Extracted records:
+++

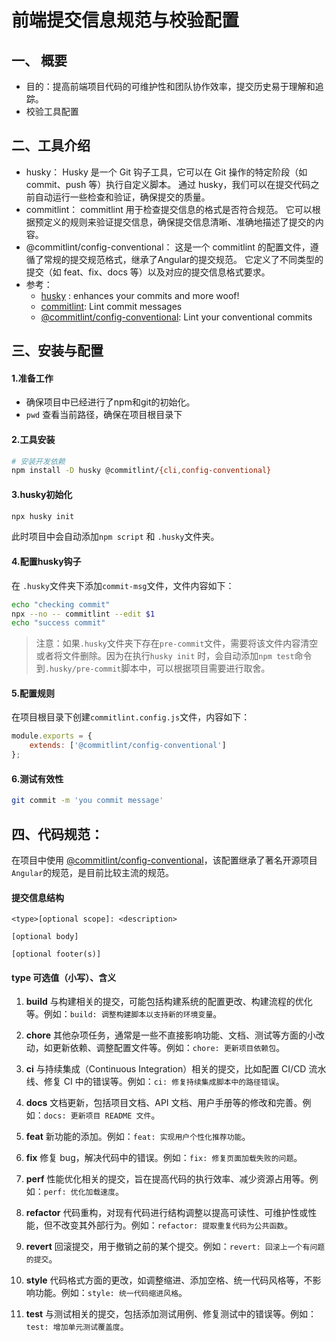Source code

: # 前端提交信息规范与校验配置
## 一、 概要
- 目的：提高前端项目代码的可维护性和团队协作效率，提交历史易于理解和追踪。
- 校验工具配置
## 二、工具介绍
- husky： Husky 是一个 Git 钩子工具，它可以在 Git 操作的特定阶段（如 commit、push 等）执行自定义脚本。
  通过 husky，我们可以在提交代码之前自动运行一些检查和验证，确保提交的质量。
- commitlint： commitlint 用于检查提交信息的格式是否符合规范。 它可以根据预定义的规则来验证提交信息，确保提交信息清晰、准确地描述了提交的内容。
- @commitlint/config-conventional： 这是一个 commitlint 的配置文件，遵循了常规的提交规范格式，继承了Angular的提交规范。
  它定义了不同类型的提交（如 feat、fix、docs 等）以及对应的提交信息格式要求。
- 参考：
    - [husky](https://github.com/typicode/husky#readme) : enhances your commits and more woof!
    - [commitlint](https://github.com/conventional-changelog/commitlint#readme): Lint commit messages
    - [@commitlint/config-conventional](https://github.com/conventional-changelog/commitlint/tree/master/%40commitlint/config-conventional):  Lint your conventional commits
## 三、安装与配置
#### 1.准备工作
- 确保项目中已经进行了npm和git的初始化。
- `pwd` 查看当前路径，确保在项目根目录下
#### 2.工具安装
```bash
# 安装开发依赖
npm install -D husky @commitlint/{cli,config-conventional}
```
#### 3.husky初始化
```bash
npx husky init  
```
此时项目中会自动添加`npm script` 和 `.husky`文件夹。
#### 4.配置husky钩子
在 `.husky`文件夹下添加`commit-msg`文件，文件内容如下：
```bash
echo "checking commit"
npx --no -- commitlint --edit $1
echo "success commit"
```
> 注意：如果`.husky`文件夹下存在`pre-commit`文件，需要将该文件内容清空或者将文件删除。因为在执行`husky init` 时，会自动添加`npm test`命令到`.husky/pre-commit`脚本中，可以根据项目需要进行取舍。
#### 5.配置规则
在项目根目录下创建`commitlint.config.js`文件，内容如下：
```js
module.exports = {
    extends: ['@commitlint/config-conventional']
};
```
#### 6.测试有效性
```bash
git commit -m 'you commit message'
```

## 四、代码规范：
在项目中使用 [@commitlint/config-conventional](https://github.com/conventional-changelog/commitlint/tree/master/%40commitlint/config-conventional)，该配置继承了著名开源项目`Angular`的规范，是目前比较主流的规范。

#### 提交信息结构
```
<type>[optional scope]: <description>

[optional body]

[optional footer(s)]
```
#### type 可选值（小写）、含义
1. **build**
   与构建相关的提交，可能包括构建系统的配置更改、构建流程的优化等。例如：`build: 调整构建脚本以支持新的环境变量`。

2. **chore**
   其他杂项任务，通常是一些不直接影响功能、文档、测试等方面的小改动，如更新依赖、调整配置文件等。例如：`chore: 更新项目依赖包`。

3. **ci**
   与持续集成（Continuous Integration）相关的提交，比如配置 CI/CD 流水线、修复 CI 中的错误等。例如：`ci: 修复持续集成脚本中的路径错误`。

4. **docs**
   文档更新，包括项目文档、API 文档、用户手册等的修改和完善。例如：`docs: 更新项目 README 文件`。

5. **feat**
   新功能的添加。例如：`feat: 实现用户个性化推荐功能`。

6. **fix**
   修复 bug，解决代码中的错误。例如：`fix: 修复页面加载失败的问题`。

7. **perf**
   性能优化相关的提交，旨在提高代码的执行效率、减少资源占用等。例如：`perf: 优化加载速度`。

8. **refactor**
   代码重构，对现有代码进行结构调整以提高可读性、可维护性或性能，但不改变其外部行为。例如：`refactor: 提取重复代码为公共函数`。

9. **revert**
   回滚提交，用于撤销之前的某个提交。例如：`revert: 回滚上一个有问题的提交`。

10. **style**
    代码格式方面的更改，如调整缩进、添加空格、统一代码风格等，不影响功能。例如：`style: 统一代码缩进风格`。

11. **test**
    与测试相关的提交，包括添加测试用例、修复测试中的错误等。例如：`test: 增加单元测试覆盖度`。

+++

Exactly and only the lines from the top of the records down to the line containing "通过 husky，我们可以在" should be transcribed, please, without the pictures.

Source code

: # 前端提交信息规范与校验配置
## 一、 概要
- 目的：提高前端项目代码的可维护性和团队协作效率，提交历史易于理解和追踪。
- 校验工具配置
## 二、工具介绍
- husky： Husky 是一个 Git 钩子工具，它可以在 Git 操作的特定阶段（如 commit、push 等）执行自定义脚本。
  通过 husky，我们可以在提交代码之前自动运行一些检查和验证，确保提交的质量。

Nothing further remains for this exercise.